In Gran Bretagna prevale invece l’aspetto dell’innovazione e della creatività legato alla diversità. Nel giorno dell‘intervista rilasciata a Carta di Roma presso la sede londinese di Channel 4, gli uffici erano in festa per il prestigioso premio della British Academy Film Awards appena guadagnato dal film “Twelve years a slave“, co-prodotto dall’emittente. Come sappiamo, il film ha poi vinto l’Oscar come miglior film, riscuotendo anche un grande successo di pubblico. I dirigenti di Channel 4 rivendicavano giustamente con orgoglio il fatto di aver contribuito a sostenere la crescita artistica del regista e visual artist Steve McQueen.

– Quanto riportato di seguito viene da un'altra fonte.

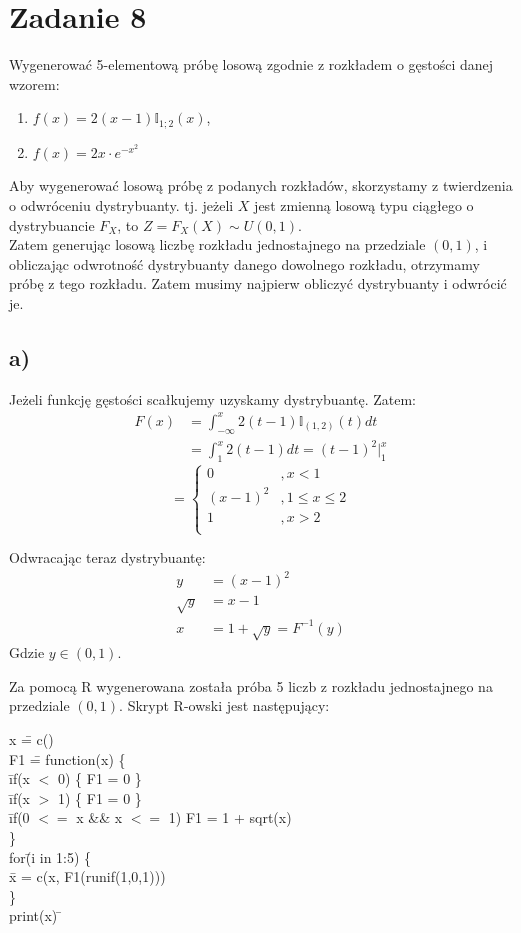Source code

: \documentclass{article}
\begin{document}
\newpage
\section*{Zadanie 8}
Wygenerować 5-elementową próbę losową zgodnie z rozkładem o gęstości danej
wzorem:
\begin{enumerate}[label = \alph*)]
\item $f(x) = 2(x-1)\mathbb{I}_{1;2}(x)$,
\item $f(x) = 2x \cdot e^{-x^2}$
\end{enumerate}

Aby wygenerować losową próbę z podanych rozkładów, skorzystamy z twierdzenia o odwróceniu dystrybuanty. tj. jeżeli $X$ jest zmienną losową typu ciągłego o dystrybuancie $F_X$, to $Z = F_X(X) \sim U(0,1)$. \\
Zatem generując losową liczbę rozkładu jednostajnego na przedziale $(0,1)$, i obliczając odwrotność dystrybuanty danego dowolnego rozkładu, otrzymamy próbę z tego rozkładu. Zatem musimy najpierw obliczyć dystrybuanty i odwrócić je.

\subsection*{a)}
Jeżeli funkcję gęstości scałkujemy uzyskamy dystrybuantę. Zatem:
\begin{align*}
F(x) &= \int_{-\infty}^{x} 2(t-1) \mathbb{I}_{(1,2)}(t) dt \\
&= \int_{1}^{x} 2(t-1) dt = (t-1)^2 \Big\vert_{1}^{x}
\end{align*}
\[
= \left\{
\begin{array}{cc} 0 &, x < 1 \\ (x-1)^2 &, 1 \leq x \leq 2 \\ 1 &, x > 2 \\ \end{array}
\right.
\]

Odwracając teraz dystrybuantę:
\begin{align*}
y &= (x-1)^2 \\
\sqrt{y} &= x-1 \\
x &= 1 + \sqrt{y} = F^{-1}(y)
\end{align*}
Gdzie $y\in(0,1)$. \\
\par
Za pomocą R wygenerowana została próba 5 liczb z rozkładu jednostajnego na przedziale $(0,1)$. Skrypt R-owski jest następujący:
{\selectfont
\begin{tabbing}
x \= = c() \\
F1 \= = function(x) \{ \+ \\
	\= if(x $<$ 0) \{ F1 = 0 \} \\
	\= if(x $>$ 1) \{ F1 = 0 \} \\
	\= if(0 $<=$ x \&\& x $<=$ 1) { F1 = 1 + sqrt(x) } \- \\
\} \= \\
for\=(i in 1:5) \{ \+ \\
	\= x = c(x, F1(runif(1,0,1))) \- \\
\} \= \\
print(x) \=
\end{tabbing}
}
\end{document}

«Nei paesi compresi nell’indagine sono i media del servizio pubblico a portare per primi la responsabilità per l’attuazione di politiche per la promozione della diversità, in quanto rientra nel loro mandato di rafforzare la coesione sociale. Le politiche di promozione della diversità sono viste come strumenti per rafforzare la credibilità del servizio pubblico e guadagnarsi la fiducia di tutti i componenti della comunità nazionale», afferma nella prefazione Tana De Zulueta, coordinatrice scientifica dell’indagine.

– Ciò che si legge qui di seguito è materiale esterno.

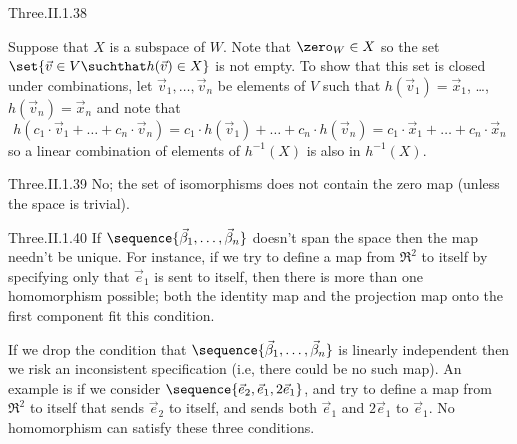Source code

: \begin{ans}{Three.II.1.38}
\begin{exparts}
          Suppose that \( X \) is a subspace of \( W \).
          Note that \( \zero_W\in X \) so the set
          \( \set{\vec{v}\in V \suchthat h(\vec{v})\in X} \) is not empty.
          To show that this set is closed under combinations, let
          \( \vec{v}_1,\dots,\vec{v}_n \) be elements of \( V \)
          such that \( h(\vec{v}_1)=\vec{x}_1 \), \ldots,
          \( h(\vec{v}_n)=\vec{x}_n \) and note that
          \begin{equation*}
            h(c_1\cdot \vec{v}_1+\dots+c_n\cdot \vec{v}_n)
            =c_1\cdot h(\vec{v}_1)+\dots+c_n\cdot h(\vec{v}_n)
            =c_1\cdot \vec{x}_1+\dots+c_n\cdot \vec{x}_n
          \end{equation*}
          so a linear combination of elements of \( h^{-1}(X) \) is also in
          \( h^{-1}(X) \).
      \end{exparts}
     
\end{ans}
\begin{ans}{Three.II.1.39}
      No; the set of isomorphisms does not contain the zero map
      (unless the space is trivial).
    
\end{ans}
\begin{ans}{Three.II.1.40}
     If $\sequence{\vec{\beta}_1,\ldots,\vec{\beta}_n}$ doesn't span the space
     then the map needn't be unique.
     For instance, if we try to define a map from $\Re^2$ to itself by
     specifying only that $\vec{e}_1$ is sent to itself, then
     there is more than
     one homomorphism possible; both the identity map and the projection map
     onto the first component fit this condition.

     If we drop the condition that
     $\sequence{\vec{\beta}_1,\ldots,\vec{\beta}_n}$
     is linearly independent then we risk an inconsistent specification
     (i.e, there could be no such map).
     An example is if we consider
     $\sequence{\vec{e}_2,\vec{e}_1,2\vec{e}_1}$, and try
     to define a map from $\Re^2$ to itself that
     sends $\vec{e}_2$ to itself, and sends both
     $\vec{e}_1$ and $2\vec{e}_1$ to $\vec{e}_1$.
     No homomorphism can satisfy these three conditions.
   
\end{ans}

E in Italia? Le interviste realizzate a Rai, Mediaset, Gruppo Espresso e Rcs rivelano una situazione caratterizzata da una scarsa conoscenza del dibattito sulla diversità tra i media europei oltre che da alcune ingessature di carattere culturale. Nel nostro paese permane un’ottica assistenziale e meramente filantropica che soffoca l’ambito della diversità come motore di sviluppo. La diversità deve essere innovazione per le emittenti e i gruppi editoriali sia pubblici che privati, come sottolinea bene la European Broadcasting Union. Nel rapporto del network dei media di servizio pubblico dei 56 paesi che aderiscono alla EBU, Vision 2020, si sottolinea più volte il contributo in termini di creatività e innovazione che politiche per la diversità possono svolgere all’interno dei servizi pubblici radio televisivi. Le segmentazioni dei pubblici di riferimento sono trattate come questioni sensibili anche dal punto di vista economico e per le indagini utili alla raccolta pubblicitaria e al gradimento di programmi e prodotti editoriali.

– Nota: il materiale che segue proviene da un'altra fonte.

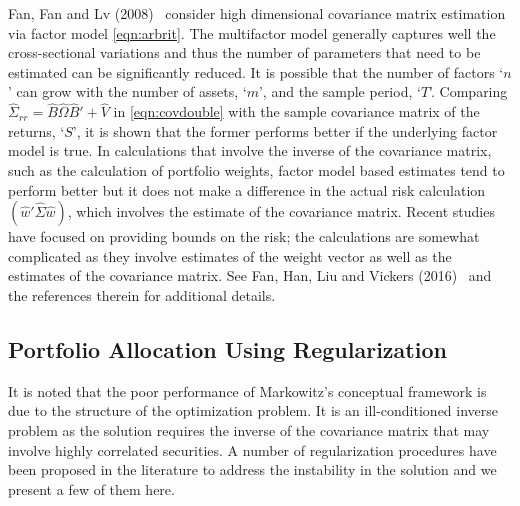 Fan, Fan and Lv (2008)~\cite{fansq} consider high dimensional covariance matrix estimation via factor model \eqref{eqn:arbrit}. The multifactor model generally captures well the cross-sectional variations and thus the number of parameters that need to be estimated can be significantly reduced. It is possible that the number of factors `$n$' can grow with the number of assets, `$m$', and the sample period, `$T$'. Comparing $\hat{\Sigma}_{rr}= \hat{B} \hat{\Omega} \hat{B}' + \hat{V}$ in \eqref{eqn:covdouble} with the sample covariance matrix of the returns, `$S$', it is shown that the former performs better if the underlying factor model is true. In calculations that involve the inverse of the covariance matrix, such as the calculation of portfolio weights, factor model based estimates tend to perform better but it does not make a difference in the actual risk calculation $(\hat{w}' \hat{\Sigma} \hat{w})$, which involves the estimate of the covariance matrix. Recent studies have focused on providing bounds on the risk; the calculations are somewhat complicated as they involve estimates of the weight vector as well as the estimates of the covariance matrix. See Fan, Han, Liu and Vickers (2016)~\cite{vickers} and the references therein for additional details.


\subsection{Portfolio Allocation Using Regularization}

It is noted that the poor performance of Markowitz's conceptual framework is due to the structure of the optimization problem. It is an ill-conditioned inverse problem as the solution requires the inverse of the covariance matrix that may involve highly correlated securities. A number of regularization procedures have been proposed in the literature to address the instability in the solution and we present a few of them here. \twomedskip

Dal sondaggio della Fondazione Leone Moressa sul consumo e gradimento della Tv italiana da parte degli immigrati emerge che uno su quattro cerca i programmi d’informazione e che guardano più Mediaset che la Rai.
Il presidente dell’Associazione Carta di Roma, Giovanni Maria Bellu, nell’introduzione del libro ricorda attraverso le parole di Igiaba Scego il senso dell’indagine: «Non c’è solo l’esigenza di attuazione del codice deontologico (quindi l’uso delle parole corrette, di una titolazione che rispetti il prossimo ecc), ma anche l’esigenza di far capire a chi fa informazione che l’Italia ha ormai cambiato pelle e che, piaccia o no, lo Stivale ormai è meticcio».
Ecco, il libro vuole essere un utile contributo per “far capire” e sollecitare i media italiani, in primis la Rai, a prendere in considerazione gli spunti, gli esempi europei e le raccomandazioni finali.